Free Republic
Browse · Search
News/Activism
Topics · Post Article

To: CharleysPride; All

Below is a fine example [more of the same in the link below] of how academics are actively working to distort American Exceptionalism - deconstructing what was one of the last holdouts. It’s a good insight into why the U.S. space program is being destroyed - greened up, toned down, melded into a global co-op. NASA [manned space exploration] is useful because it is symbolic but it must be transformed as it props up one of the last vestiges of American Exceptional thinking.

http://history.nasa.gov/sp4801-chapter25.pdf

“.....This brief historical review has shown how the rhetoric of space advocacy has sustained an ideology of American Exceptionalism and reinforced long-standing beliefs in progress, growth, and capitalist democracy. This rhetoric conveys an ideology of spaceflight that could be described, at its worst, as a sort of space fundamentalism: an exclusive belief system that rejects as unenlightened those who do not advocate the colonization, exploitation, and development of space. The rhetorical strategy of space advocates has tended to rest on the assumption that the values of “believers” are (or should be) shared by others as well.

Although the social, political, economic, and cultural context for space exploration has changed radically since the 1960s, the rhetoric of space advocacy has not. In the twenty-first century, advocates continue to promote spaceflight as a biological imperative and a means of extending U.S. free enterprise, with its private property claims, resource exploitation, and commercial development, into the solar system and beyond. Pyne,among others,has addressed the problematic nature of these arguments: “the theses advanced to promote [solar system] settlement,” he noted, “are historical, culturally bound, and selectively anecdotal: that we need to pioneer to be what we are, that new colonies are a means of renewing civilization.”

Spaceflight advocacy can be examined as a cultural ritual, performed by means of communication (rhetoric), for the purpose of maintaining the current social order, with its lopsided distribution of power and resources, and perpetuating the values of those in control of that order (materialism, consumerism, technological progress, private property rights, capitalist democracy). Communication research has shown how public discourses—those cultural narratives or national myths—“often function covertly to legitimate the power of elite social classes.” And this review has shown how the rhetoric of space advocacy reflects an assumption that these values are worth extending into the solar system.

Everything now suggests,” Nisbet wrote 25 years ago, “that Western faith in the dogma of progress is waning rapidly.” This faith appears to have remained alive and well, however, in the ideology of spaceflight. Christopher Lasch wrote 15 years ago,“almost everyone now agrees that [the idea of] progress—in its utopian form at least,” no longer has the power “to explain events or inspire [people] to constructive action.”

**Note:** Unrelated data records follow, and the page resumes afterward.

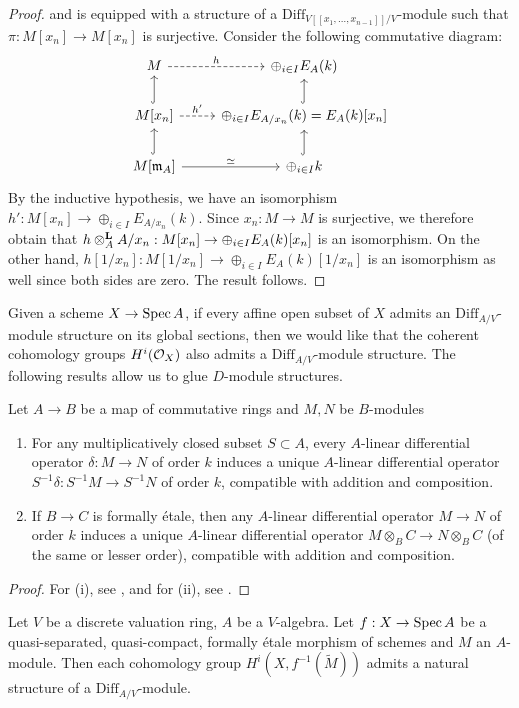 \begin{proof}
and is equipped with a structure of a $\mathrm{Diff}_{V[[x_1, \ldots, x_{n-1}]]/V}$-module such that $\pi: M[x_n] \to M[x_n]$ is surjective. Consider the following commutative diagram:
\[\begin{tikzcd}M \arrow[r, dashed, "h"] & \oplus_{i\in I} E_A(k) \\
M[x_n] \arrow[r, dashed, "h'"] \arrow[u, hook] & \oplus_{i \in I} E_{A/x_n}(k)=E_A(k)[x_n] \arrow[u, hook]\\
M[\ideal{m}_A] \arrow[r, "\simeq"] \arrow[u, hook] & \oplus_{i \in I} k \arrow[u, hook]
\end{tikzcd}\]
By the inductive hypothesis, we have an isomorphism $h': M[x_n] \to \oplus_{i \in I} E_{A/x_n}(k)$. Since $x_n: M \to M$ is surjective, we therefore
obtain that $h \otimesl_A A/x_n: M[x_n] \to \oplus_{i \in I} E_A(k)[x_n]$ is an isomorphism. On the other hand, $h[1/x_n]: M[1/x_n] \to \oplus_{i \in I} E_A(k)[1/x_n]$ is an isomorphism as well since both sides are zero. 
The result follows.
\end{proof}
Given a scheme $X \to \spec{A}$, if every affine open subset of $X$ admits an $\mathrm{Diff}_{A/V}$-module structure on its global sections,
then we would like that the coherent cohomology groups $H^i(\cal{O}_X)$ also admits a $\mathrm{Diff}_{A/V}$-module structure. The following
results allow us to glue $D$-module structures.
\begin{theorem}\label{thm:Dmodglue}
Let $A \to B$ be a map of commutative rings and $M,N$ be $B$-modules
\begin{enumerate}
\item[(i)] For any multiplicatively closed subset $S \subset A$, every $A$-linear differential operator $\delta: M \to N$ of order $k$ 
induces a unique $A$-linear differential operator $S^{-1}\delta: S^{-1}M \to S^{-1}N$ of order $k$, compatible with addition and composition.
\item[(ii)] If $B \to C$ is formally \'{e}tale, then any $A$-linear differential operator $M \to N$ of order $k$ induces a unique 
$A$-linear differential operator $M \otimes_B C \to N \otimes_B C$ (of the same or lesser order), compatible with addition and composition.
\end{enumerate}
\end{theorem}
\begin{proof}
For (i), see \cite[0G36]{sp}, and for (ii), see \cite[0H94]{sp}.
\end{proof}
\begin{corollary}\label{cor:dmodcoh}
Let $V$ be a discrete valuation ring, $A$ be a $V$-algebra. Let $f: X \to \spec{A}$ be a quasi-separated, quasi-compact, formally \'{e}tale  morphism of schemes
and $M$ an $A$-module.  Then each cohomology group $H^i(X, f^{-1}(\tilde{M}))$ admits a natural structure of a $\mathrm{Diff}_{A/V}$-module.
\end{corollary}

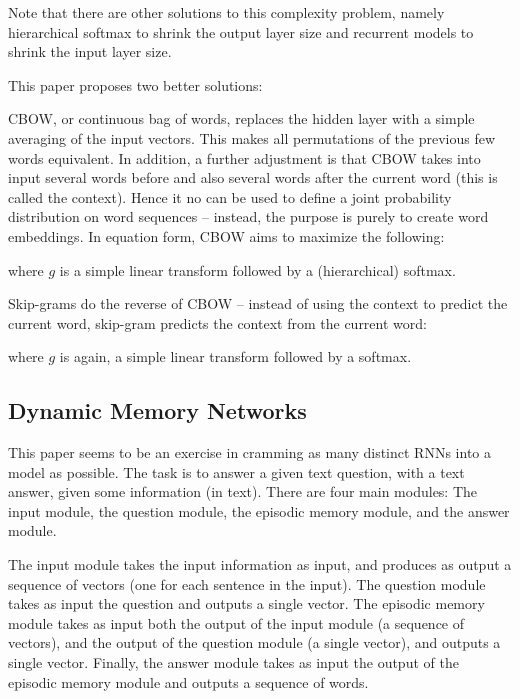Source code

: \documentclass[12pt]{article}
\begin{document}
Note that there are other solutions to this complexity problem, namely hierarchical softmax to shrink the output layer size and recurrent models to shrink the input layer size.

This paper proposes two better solutions:

CBOW, or continuous bag of words, replaces the hidden layer with a simple averaging of the input vectors. This makes all permutations of the previous few words equivalent. In addition, a further adjustment is that CBOW takes into input several words before and also several words after the current word (this is called the context). Hence it no can be used to define a joint probability distribution on word sequences -- instead, the purpose is purely to create word embeddings. In equation form, CBOW aims to maximize the following:


where $g$ is a simple linear transform followed by a (hierarchical) softmax.

Skip-grams do the reverse of CBOW -- instead of using the context to predict the current word, skip-gram predicts the context from the current word:



where $g$ is again, a simple linear transform followed by a softmax. 

\subsection{Dynamic Memory Networks \cite{DynamicMemory}}

This paper seems to be an exercise in cramming as many distinct RNNs into a model as possible. The task is to answer a given text question, with a text answer, given some information (in text). There are four main modules: The input module, the question module, the episodic memory module, and the answer module.

The input module takes the input information as input, and produces as output a sequence of vectors (one for each sentence in the input). The question module takes as input the question and outputs a single vector. The episodic memory module takes as input both the output of the input module (a sequence of vectors), and the output of the question module (a single vector), and outputs a single vector. Finally, the answer module takes as input the output of the episodic memory module and outputs a sequence of words.
\end{document}
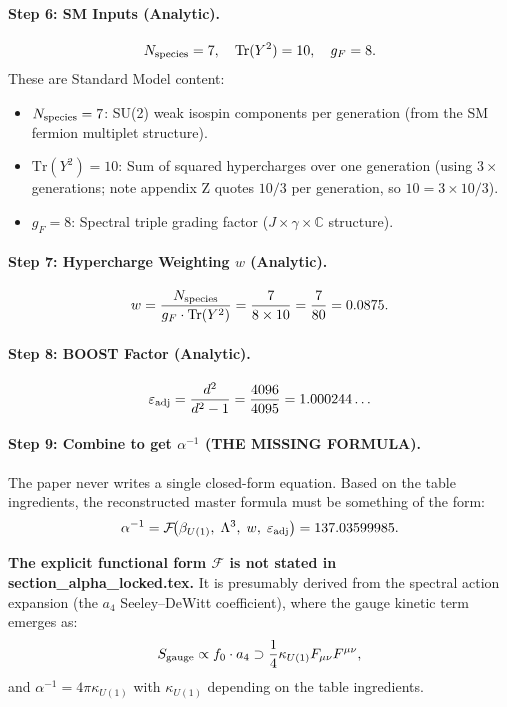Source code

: \paragraph{Step 6: SM Inputs (Analytic).}
\[
  N_{\rm species} = 7, \quad \mathrm{Tr}(Y^2) = 10, \quad g_F = 8.
\]
These are Standard Model content:
\begin{itemize}
  \item $N_{\rm species} = 7$: SU(2) weak isospin components per generation
        (from the SM fermion multiplet structure).
  \item $\mathrm{Tr}(Y^2) = 10$: Sum of squared hypercharges over one generation
        (using $3 \times$ generations; note appendix Z quotes $10/3$ per generation,
        so $10 = 3 \times 10/3$).
  \item $g_F = 8$: Spectral triple grading factor
        ($J \times \gamma \times \mathbb{C}$ structure).
\end{itemize}

\paragraph{Step 7: Hypercharge Weighting $w$ (Analytic).}
\[
  w = \frac{N_{\rm species}}{g_F \cdot \mathrm{Tr}(Y^2)}
  = \frac{7}{8 \times 10} = \frac{7}{80} = 0.0875.
\]

\paragraph{Step 8: BOOST Factor (Analytic).}
\[
  \varepsilon_{\rm adj} = \frac{d^2}{d^2 - 1}
  = \frac{4096}{4095} = 1.000244\ldots
\]

\paragraph{Step 9: Combine to get $\alpha^{-1}$ (THE MISSING FORMULA).}

The paper never writes a single closed-form equation.
Based on the table ingredients, the reconstructed master formula must be
something of the form:
\[
  \alpha^{-1} = \mathcal{F}\!\bigl(\beta_{U(1)},\; \Lambda^3,\; w,\;
  \varepsilon_{\rm adj}\bigr) = 137.03599985.
\]

\textbf{The explicit functional form $\mathcal{F}$ is not stated in
section\_alpha\_locked.tex.} It is presumably derived from the spectral action
expansion (the $a_4$ Seeley--DeWitt coefficient), where the gauge kinetic term
emerges as:
\[
  S_{\rm gauge} \propto f_0 \cdot a_4 \supset
  \frac{1}{4} \kappa_{U(1)} F_{\mu\nu}F^{\mu\nu},
\]
and $\alpha^{-1} = 4\pi \kappa_{U(1)}$ with $\kappa_{U(1)}$ depending on the
table ingredients.


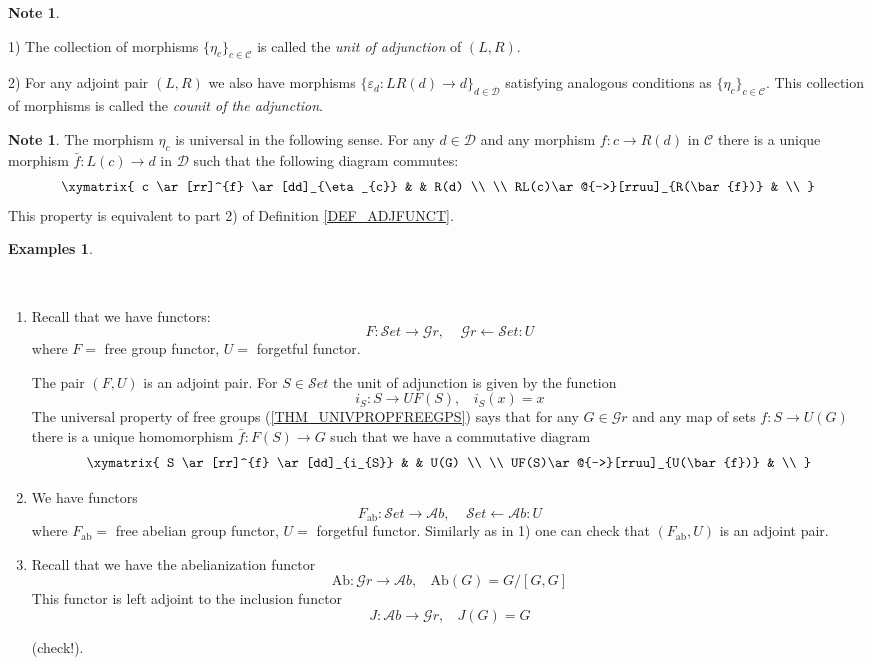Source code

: \documentclass[12pt, letterpaper, oneside]{article}
\theoremstyle{plain}
\theoremstyle{definition}
\newtheorem{examples}[theorem]{Examples}
\newtheorem{note}[theorem]{Note}
\newcommand{\la}{\leftarrow}
\newcommand{\CC}{{\mathcal C}}
\newcommand{\DD}{{\mathcal D}}
\newcommand{\Ab}{{\mathcal Ab}}
\newcommand{\Gr}{{\mathcal Gr}}
\newcommand{\Set}{{\mathcal Set}}
\newcommand{\benu}{\begin{enumerate}}
\newcommand{\eenu}{\end{enumerate}}
\newcommand{\vs}{\vskip 5mm}
\newcommand{\isep}[1][0]{\setlength{\itemsep}{#1 mm}}
\begin{document}
\vs

\begin{note}\ 

\vskip -2mm

1) The collection of morphisms $\{ \eta_{c} \}_{c\in \CC}$ is called the \emph{unit of  adjunction}
of $(L, R)$.

2) For  any adjoint pair $(L, R)$ we also have morphisms $\{ \varepsilon_{d} \colon LR(d) \to d \}_{d\in\DD}$
satisfying analogous conditions as $\{ \eta_{c} \}_{c\in \CC}$. 
This collection of morphisms is called the \emph{counit of the  adjunction}. 
\end{note}

\vs 

\begin{note}
The morphism $\eta_{c}$ is universal in the following sense. For any $d\in \DD$ and 
any morphism $f\colon c \to R(d)$ in $\CC$  there is a unique morphism $\bar{f}\colon L(c) \to d$
in $\DD$ such that the following diagram commutes:
$$
\xymatrix{
c \ar[rr]^{f} \ar[dd]_{\eta_{c}} & & R(d) \\
\\
RL(c)\ar@{-->}[rruu]_{R(\bar{f})} & \\
}
$$
This property is equivalent to part 2) of Definition \ref{DEF_ADJFUNCT}.
\end{note}

\vs\vs

\begin{examples}\ 

\vskip -13mm

\ 
\benu
\isep[6]
\item Recall that we have functors:
$$F\colon \Set \to \Gr,  \ \ \ \ \  \Gr \la \Set\colon U $$
where $F = $ free group functor, $U  = $ forgetful functor.

The pair $(F, U)$ is an adjoint pair. For $S\in \Set$ the unit of adjunction is given by the function
$$i_{S}\colon S \to UF(S), \ \ \ \ i_{S}(x) = x$$
The universal property of free groups (\ref{THM_UNIVPROPFREEGPS}) says that for any 
$G\in \Gr$ and any map of sets $f\colon S \to U(G)$ there is a unique homomorphism 
$\bar{f} \colon F(S) \to G$ such that we have a commutative diagram
$$
\xymatrix{
S \ar[rr]^{f} \ar[dd]_{i_{S}} & & U(G) \\
\\
UF(S)\ar@{-->}[rruu]_{U(\bar{f})} & \\
}
$$

\item We have functors
$$F_{\text{ab}}\colon \Set \to \Ab, \ \ \ \ \  \Set \la \Ab\colon U$$
where $F_{\text{ab}} = $ free abelian group functor, $U  = $ forgetful functor. Similarly as in 1) 
one can check that $(F_{\text{ab}}, U)$ is an adjoint pair.

\item Recall that we have the abelianization functor
$$\mathrm{Ab}\colon \Gr \to \Ab, \ \ \ \ \mathrm{Ab}(G) = G/[G, G]$$
This functor is left adjoint to the inclusion functor
$$J\colon \Ab \to \Gr, \ \ \ \ J(G) = G$$

\vskip -5mm

(check!).
\eenu
\end{examples}
\end{document}

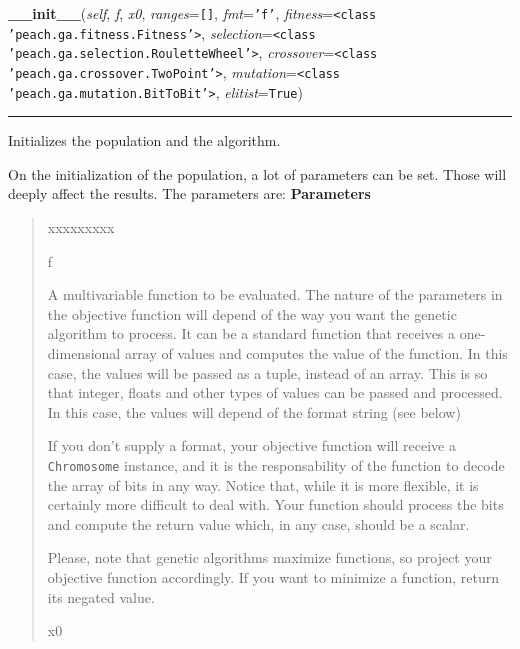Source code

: \hspace{.8\funcindent}\begin{boxedminipage}{\funcwidth}

    \raggedright \textbf{\_\_init\_\_}(\textit{self}, \textit{f}, \textit{x0}, \textit{ranges}={\tt \texttt{[}\texttt{]}}, \textit{fmt}={\tt \texttt{'}\texttt{f}\texttt{'}}, \textit{fitness}={\tt {\textless}class 'peach.ga.fitness.Fitness'{\textgreater}}, \textit{selection}={\tt {\textless}class 'peach.ga.selection.RouletteWheel'{\textgreater}}, \textit{crossover}={\tt {\textless}class 'peach.ga.crossover.TwoPoint'{\textgreater}}, \textit{mutation}={\tt {\textless}class 'peach.ga.mutation.BitToBit'{\textgreater}}, \textit{elitist}={\tt True})

    \vspace{-1.5ex}

    \rule{\textwidth}{0.5\fboxrule}
\setlength{\parskip}{2ex}

Initializes the population and the algorithm.

On the initialization of the population, a lot of parameters can be set.
Those will deeply affect the results. The parameters are:
\setlength{\parskip}{1ex}
      \textbf{Parameters}
      \vspace{-1ex}

      \begin{quote}
        \begin{Ventry}{xxxxxxxxx}

          \item[f]


A multivariable function to be evaluated. The nature of the
parameters in the objective function will depend of the way you want
the genetic algorithm to process. It can be a standard function that
receives a one-dimensional array of values and computes the value of
the function. In this case, the values will be passed as a tuple,
instead of an array. This is so that integer, floats and other types
of values can be passed and processed. In this case, the values will
depend of the format string (see below)

If you don't supply a format, your objective function will receive a
\texttt{Chromosome} instance, and it is the responsability of the
function to decode the array of bits in any way. Notice that, while
it is more flexible, it is certainly more difficult to deal with.
Your function should process the bits and compute the return value
which, in any case, should be a scalar.

Please, note that genetic algorithms maximize functions, so project
your objective function accordingly. If you want to minimize a
function, return its negated value.
          \item[x0]



\end{Ventry}
\end{quote}
\end{boxedminipage}
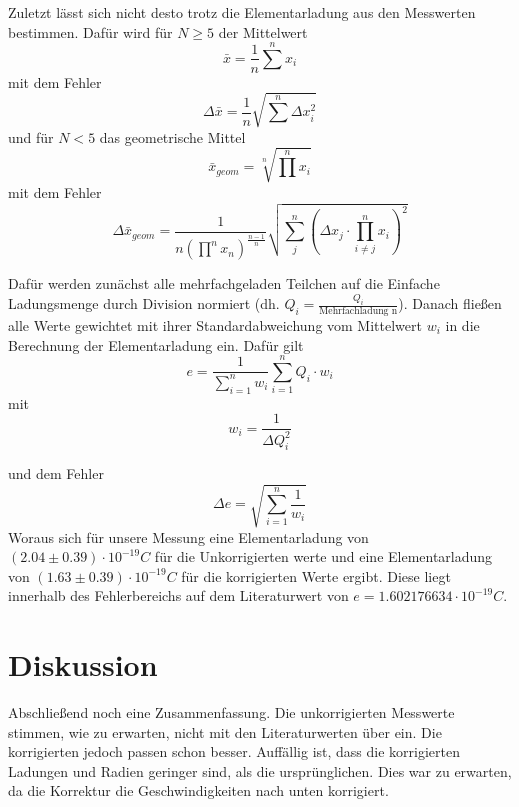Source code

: \documentclass{scrartcl}
\begin{document}
            Zuletzt lässt sich nicht desto trotz die Elementarladung aus den Messwerten bestimmen. Dafür wird für $N \geq 5$
            der Mittelwert 
            \begin{equation}
                \bar{x} = \frac{1}{n} \sum^n x_i
            \end{equation} 
            mit dem Fehler
            \begin{equation}
                \Delta \bar{x} = \frac{1}{n} \sqrt{\sum^n \Delta x_i^2} 
            \end{equation}
            und für $N < 5$ das geometrische Mittel
            \begin{equation}
                \bar{x}_{geom} = \sqrt[n]{\prod^n x_i}
            \end{equation}
            mit dem Fehler
            \begin{equation}
                \Delta \bar{x}_{geom} = \frac{1}{n (\prod^n x_n)^{\frac{n-1}{n}}} \sqrt{\sum_j^n (\Delta x_j \cdot \prod_{i\neq j}^n x_i)^2}
            \end{equation}
            
            Dafür werden zunächst
            alle mehrfachgeladen Teilchen auf die Einfache Ladungsmenge durch Division normiert (dh. $Q_i = \frac{Q_i}{\text{Mehrfachladung n}}$).
            Danach fließen alle Werte gewichtet mit ihrer Standardabweichung vom Mittelwert $w_i$ in die Berechnung der
            Elementarladung ein. Dafür gilt
            \begin{equation}
                e = \frac{1}{\sum_{i=1}^n w_i} \sum_{i=1}^n Q_i \cdot w_i 
            \end{equation}
            mit 
            \begin{equation}
                w_i = \frac{1}{\Delta Q_i^2}
            \end{equation}

            und dem Fehler
            \begin{equation}
                \Delta e = \sqrt{\sum_{i=1}^n\frac{1}{w_i}}
            \end{equation}
            Woraus sich für unsere Messung eine Elementarladung von $(2.04\pm 0.39)\cdot 10^{-19} C$ für die Unkorrigierten werte und eine
            Elementarladung von $(1.63\pm 0.39)\cdot 10^{-19}C$ für die korrigierten Werte ergibt.
            Diese liegt innerhalb des Fehlerbereichs auf dem Literaturwert von $e=1.602176634\cdot 10^{-19}C$.
            \section{Diskussion}
                Abschließend noch eine Zusammenfassung. Die unkorrigierten Messwerte stimmen, wie zu erwarten, 
                nicht mit den Literaturwerten über ein. Die korrigierten jedoch passen schon besser. 
                Auffällig ist, dass die korrigierten Ladungen und Radien geringer sind, als die ursprünglichen. 
                Dies war zu erwarten, da die Korrektur die Geschwindigkeiten nach unten korrigiert. 
            
\end{document}
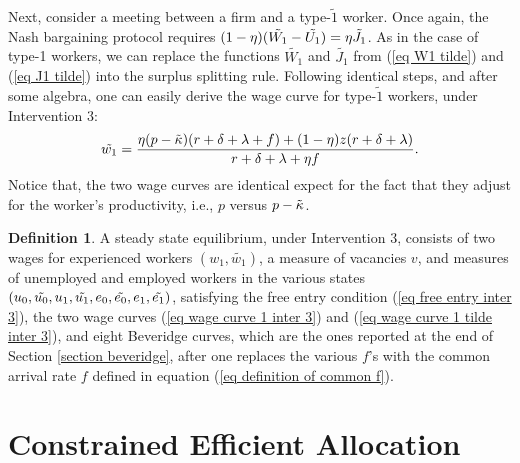 \documentclass[12pt]{article} %
\theoremstyle{definition}
\newtheorem{definition}{Definition}%
\begin{document}
Next, consider a meeting between a firm and a type-$\tilde{1}$ worker. Once again, the Nash bargaining protocol requires $(1-\eta)(\Tilde{W_1}-\Tilde{U_1}) = \eta \Tilde{J_1}$. As in the case of type-1 workers, we can replace the functions $\tilde{W_1}$ and $\tilde{J_1}$ from (\ref{eq W1 tilde}) and (\ref{eq J1 tilde}) into the surplus splitting rule. Following identical steps, and after some algebra, one can easily derive the wage curve for type-$\tilde{1}$ workers, under Intervention 3: 
\begin{equation}
\Tilde{w_1} = \frac{\eta (p-\Tilde{\kappa}) (r+\delta+\lambda+f)+(1-\eta)z(r+\delta+\lambda)}{r+\delta +\lambda+ \eta f}.\label{eq wage curve 1 tilde inter 3}
\end{equation}Notice that, the two wage curves are identical expect for the fact that they adjust for the worker's productivity, i.e., $p$ versus $p-\Tilde{\kappa}$. 

\bigskip 

\begin{definition}\label{definition equil inter 3}
A steady state equilibrium, under Intervention 3, consists of two wages for experienced workers $(w_1, \tilde{w_1})$, a measure of vacancies $v$, and measures of unemployed and employed workers in the various states $(u_0, \Tilde{u_0}, u_1, \Tilde{u_1}, e_0, \Tilde{e_0}, e_1, \Tilde{e_1})$, satisfying the free entry condition (\ref{eq free entry inter 3}), the two wage curves (\ref{eq wage curve 1 inter 3}) and (\ref{eq wage curve 1 tilde inter 3}), and eight Beveridge curves, which are the ones reported at the end of Section \ref{section beveridge}, after one replaces the various $f$'s with the common arrival rate $f$ defined in equation (\ref{eq definition of common f}). 
\end{definition} 


\iffalse

\section{Constrained Efficient Allocation}\label{section planner} 
\end{document}
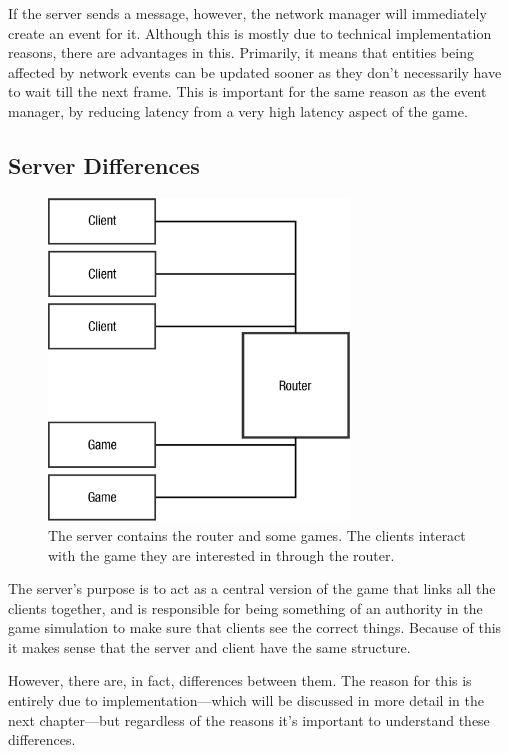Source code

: If the server sends a message, however, the network manager will immediately create an event for it. Although this is mostly due to technical implementation reasons, there are advantages in this. Primarily, it means that entities being affected by network events can be updated sooner as they don't necessarily have to wait till the next frame. This is important for the same reason as the event manager, by reducing latency from a very high latency aspect of the game.

\subsection{Server Differences}

\begin{figure}[H]
	\centering
	\includegraphics[width=8cm]{Images/server_design.eps}
	\caption{The server contains the router and some games. The clients interact with the game they are interested in through the router.}
    \label{fig:server_design}
\end{figure}


The server's purpose is to act as a central version of the game that links all the clients together, and is responsible for being something of an authority in the game simulation to make sure that clients see the correct things. Because of this it makes sense that the server and client have the same structure.

However, there are, in fact, differences between them. The reason for this is entirely due to implementation---which will be discussed in more detail in the next chapter---but regardless of the reasons it's important to understand these differences.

But in the current cultural environment, perhaps it does—at least among space advocates. Progress is, indeed, modern American dogma and a key element of pro-space dogma. But it does not resonate well—as Pyne and others have noted—in the current postmodern (or even post-postmodern) cultural environment, where public discourse is rife with critiques of science, technology, the aims of the military-
industrial complex, and the corporate drive for profit.

Pyne observed almost 20 years ago that space exploration was “not yet fully in sync” with its cultural environment. Modern (seventeenth-to twentieth-century) Western (European-American) exploration functioned as “a means of knowing, of creating commercial empires, of outmaneuvering political economic, religious, and military competitors—it was war, diplomacy, proselytizing, scholarship, and trade by other means.” But the postmodern exploration of space is different. outer space is not simply an extension of Earth and the era of space exploration is not simply an extension of the modern era of transoceanic and transcontinental exploration. Its cultural context is different. The modern phenomenon of spaceflight has outlived the modern era and its purpose is not clear in a postmodern or even post-postmodern world, characterized by uncertainty, subjectivity, deconstruction, and a rejection of so-called master narratives such as the story of frontier conquest. The moral imperative of the myth of pioneering the space frontier could be interpreted as a narrative that is in tune with its postmodern cultural environment in the sense that it conveys the values of the dominant social order—that is, what communication scholar Herb Schiller has called “the transnational corporate business order” and its ideology of private property ownership, resource exploitation and profit building.............”


From: Section VI

“Spaceflight, culture and ideology”


8 posted on 12/30/2014 1:04:20 AM PST by Cincinatus' Wife
[ Post Reply | Private Reply | To 2 | View Replies ]


To: Cincinatus' Wife

From your keys to God’s ears!

Have not hit the link you provided yet, but thanks in advance and complete agreement on the summary. Over Christmas got into the whole exploration / space debate and it always pains me to hear the miserable excuses people have for NOT doing something grand. Often well meaning but not well informed!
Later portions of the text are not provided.